Analyzing the 2018 edible bean season

Less acres of dry beans planted this year compared to 2017 

 
Staff Writer
Farms.com
 
Some Ontario edible bean growers have yet to complete harvest due to excessive rains. 
 
Producers planted most of their dry beans in the first two weeks of June, though rainfall in some regions forced growers to plant later than anticipated, a Thursday OMAFRA field crop report said. A lack of heavy rains in June decreased crusting and other rainfall-related plant losses, allowing dry bean stands to start off strong.
 
Seedbed conditions were overly dry in some regions, and conditions were dry until the middle of July.
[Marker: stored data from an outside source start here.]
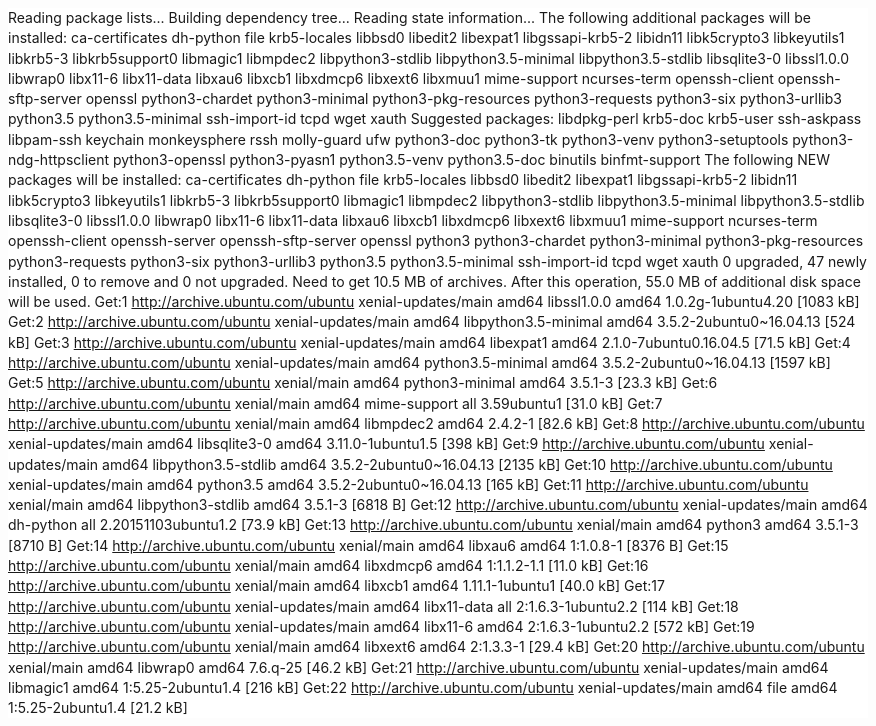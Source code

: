 Reading package lists...
Building dependency tree...
Reading state information...
The following additional packages will be installed:
  ca-certificates dh-python file krb5-locales libbsd0 libedit2 libexpat1
  libgssapi-krb5-2 libidn11 libk5crypto3 libkeyutils1 libkrb5-3
  libkrb5support0 libmagic1 libmpdec2 libpython3-stdlib libpython3.5-minimal
  libpython3.5-stdlib libsqlite3-0 libssl1.0.0 libwrap0 libx11-6 libx11-data
  libxau6 libxcb1 libxdmcp6 libxext6 libxmuu1 mime-support ncurses-term
  openssh-client openssh-sftp-server openssl python3-chardet python3-minimal
  python3-pkg-resources python3-requests python3-six python3-urllib3 python3.5
  python3.5-minimal ssh-import-id tcpd wget xauth
Suggested packages:
  libdpkg-perl krb5-doc krb5-user ssh-askpass libpam-ssh keychain monkeysphere
  rssh molly-guard ufw python3-doc python3-tk python3-venv python3-setuptools
  python3-ndg-httpsclient python3-openssl python3-pyasn1 python3.5-venv
  python3.5-doc binutils binfmt-support
The following NEW packages will be installed:
  ca-certificates dh-python file krb5-locales libbsd0 libedit2 libexpat1
  libgssapi-krb5-2 libidn11 libk5crypto3 libkeyutils1 libkrb5-3
  libkrb5support0 libmagic1 libmpdec2 libpython3-stdlib libpython3.5-minimal
  libpython3.5-stdlib libsqlite3-0 libssl1.0.0 libwrap0 libx11-6 libx11-data
  libxau6 libxcb1 libxdmcp6 libxext6 libxmuu1 mime-support ncurses-term
  openssh-client openssh-server openssh-sftp-server openssl python3
  python3-chardet python3-minimal python3-pkg-resources python3-requests
  python3-six python3-urllib3 python3.5 python3.5-minimal ssh-import-id tcpd
  wget xauth
0 upgraded, 47 newly installed, 0 to remove and 0 not upgraded.
Need to get 10.5 MB of archives.
After this operation, 55.0 MB of additional disk space will be used.
Get:1 http://archive.ubuntu.com/ubuntu xenial-updates/main amd64 libssl1.0.0 amd64 1.0.2g-1ubuntu4.20 [1083 kB]
Get:2 http://archive.ubuntu.com/ubuntu xenial-updates/main amd64 libpython3.5-minimal amd64 3.5.2-2ubuntu0~16.04.13 [524 kB]
Get:3 http://archive.ubuntu.com/ubuntu xenial-updates/main amd64 libexpat1 amd64 2.1.0-7ubuntu0.16.04.5 [71.5 kB]
Get:4 http://archive.ubuntu.com/ubuntu xenial-updates/main amd64 python3.5-minimal amd64 3.5.2-2ubuntu0~16.04.13 [1597 kB]
Get:5 http://archive.ubuntu.com/ubuntu xenial/main amd64 python3-minimal amd64 3.5.1-3 [23.3 kB]
Get:6 http://archive.ubuntu.com/ubuntu xenial/main amd64 mime-support all 3.59ubuntu1 [31.0 kB]
Get:7 http://archive.ubuntu.com/ubuntu xenial/main amd64 libmpdec2 amd64 2.4.2-1 [82.6 kB]
Get:8 http://archive.ubuntu.com/ubuntu xenial-updates/main amd64 libsqlite3-0 amd64 3.11.0-1ubuntu1.5 [398 kB]
Get:9 http://archive.ubuntu.com/ubuntu xenial-updates/main amd64 libpython3.5-stdlib amd64 3.5.2-2ubuntu0~16.04.13 [2135 kB]
Get:10 http://archive.ubuntu.com/ubuntu xenial-updates/main amd64 python3.5 amd64 3.5.2-2ubuntu0~16.04.13 [165 kB]
Get:11 http://archive.ubuntu.com/ubuntu xenial/main amd64 libpython3-stdlib amd64 3.5.1-3 [6818 B]
Get:12 http://archive.ubuntu.com/ubuntu xenial-updates/main amd64 dh-python all 2.20151103ubuntu1.2 [73.9 kB]
Get:13 http://archive.ubuntu.com/ubuntu xenial/main amd64 python3 amd64 3.5.1-3 [8710 B]
Get:14 http://archive.ubuntu.com/ubuntu xenial/main amd64 libxau6 amd64 1:1.0.8-1 [8376 B]
Get:15 http://archive.ubuntu.com/ubuntu xenial/main amd64 libxdmcp6 amd64 1:1.1.2-1.1 [11.0 kB]
Get:16 http://archive.ubuntu.com/ubuntu xenial/main amd64 libxcb1 amd64 1.11.1-1ubuntu1 [40.0 kB]
Get:17 http://archive.ubuntu.com/ubuntu xenial-updates/main amd64 libx11-data all 2:1.6.3-1ubuntu2.2 [114 kB]
Get:18 http://archive.ubuntu.com/ubuntu xenial-updates/main amd64 libx11-6 amd64 2:1.6.3-1ubuntu2.2 [572 kB]
Get:19 http://archive.ubuntu.com/ubuntu xenial/main amd64 libxext6 amd64 2:1.3.3-1 [29.4 kB]
Get:20 http://archive.ubuntu.com/ubuntu xenial/main amd64 libwrap0 amd64 7.6.q-25 [46.2 kB]
Get:21 http://archive.ubuntu.com/ubuntu xenial-updates/main amd64 libmagic1 amd64 1:5.25-2ubuntu1.4 [216 kB]
Get:22 http://archive.ubuntu.com/ubuntu xenial-updates/main amd64 file amd64 1:5.25-2ubuntu1.4 [21.2 kB]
Dry areas saw extended flowering periods and inconsistent maturity, though dry beans excel in conditions that are not excessively moist. 
 
August rains, however, may have caused re-flowering, and rainfall throughout September and into October had growers struggling to harvest on time. High-yielding crops were exposed to rain for weeks, and, in some cases, “dry beans had already been desiccated and therefore did not stand up well to rain falling day after day,” the report said.
 
Producers could not combine fields that were ready for harvest in September until mid-October, causing the yield quality to diminish because of fungus that thrive in wet conditions.
 
Some producers still had beans in the field at the end of November, and, as of Thursday, growers reported less than one third of finals yields to Agricorp.  
 
Farmers planted fewer acres of dry beans this year than in 2017. White bean acres, under production insurance, totaled roughly 48,000 acres this year, in comparison to 60,000 acres in 2017. Black bean acreage fell from 2017 levels, with roughly 11,800 acres planted this year. Kidney bean acreage totaled slightly under 14,000 acres. The total acreage of dry beans “under production insurance in 2018 was approximately 107,200 acres, down from about 115,800 acres the previous year,” the report said. 
 
Potato leafhoppers were active in various regions. Tarnished plant bugs and stink bugs appeared early in the season, before bean pods had developed. Bean leaf beetle and redheaded flea beetle, defoliating insects, were also active in many fields, though levels remained below threshold. 
 
Levels of western bean cutworm (WBC), specifically in corn fields, were also lower this year compared to 2017. An increase in the number of natural WBC enemies may have helped to reduce the overall damage in corn and dry bean fields this year.
 
Field scouts found trap counts of WBC in dry bean fields to be higher this year than last, though. The increase in trap counts is “likely because WBC are attracted to bean fields when corn is beyond their favoured crop growth stage (tassels emerged), and much of the corn tasseled prior to peak moth flight,” the report said. 
 
The presence of pests in this year’s crops are lower compared to previous years, Nick Masse, a field marketer with Hensall Co-op, told Farms.com Friday. 
 
“This year, (compared) to two years ago, was definitely better.”
 
The number of pests in next year’s crops will depend on weather, Masse said.
 
Pests “definitely will be (present) next year, weather depending. … They will be there because they start at the corn and move to the dry beans,” he explained. “You’ll probably find (pests) in the lighter soil areas more than in the heaver areas, and to the south more than to the north.”